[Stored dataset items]
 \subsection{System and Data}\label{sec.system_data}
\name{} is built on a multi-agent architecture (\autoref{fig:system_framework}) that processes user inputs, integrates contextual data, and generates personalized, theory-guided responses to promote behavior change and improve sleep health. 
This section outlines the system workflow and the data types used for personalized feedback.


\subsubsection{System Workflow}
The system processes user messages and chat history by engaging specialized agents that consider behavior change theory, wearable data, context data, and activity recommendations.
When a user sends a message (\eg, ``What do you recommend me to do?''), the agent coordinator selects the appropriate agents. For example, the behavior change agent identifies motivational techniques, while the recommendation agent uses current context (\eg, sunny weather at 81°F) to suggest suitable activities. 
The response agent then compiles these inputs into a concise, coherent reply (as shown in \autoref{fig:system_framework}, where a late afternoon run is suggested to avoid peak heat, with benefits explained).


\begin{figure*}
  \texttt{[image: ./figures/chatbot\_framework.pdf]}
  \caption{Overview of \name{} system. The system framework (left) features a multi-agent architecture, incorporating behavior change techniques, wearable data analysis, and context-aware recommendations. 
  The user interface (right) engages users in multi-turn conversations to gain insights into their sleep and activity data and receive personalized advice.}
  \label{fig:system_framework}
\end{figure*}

● **Problem to work on**
Collect the lines of the data that carry the word "name".

● **Task answer**
\name{} is built on a multi-agent architecture (\autoref{fig:system_framework}) that processes user inputs, integrates contextual data, and generates personalized, theory-guided responses to promote behavior change and improve sleep health. 
  \caption{Overview of \name{} system. The system framework (left) features a multi-agent architecture, incorporating behavior change techniques, wearable data analysis, and context-aware recommendations. 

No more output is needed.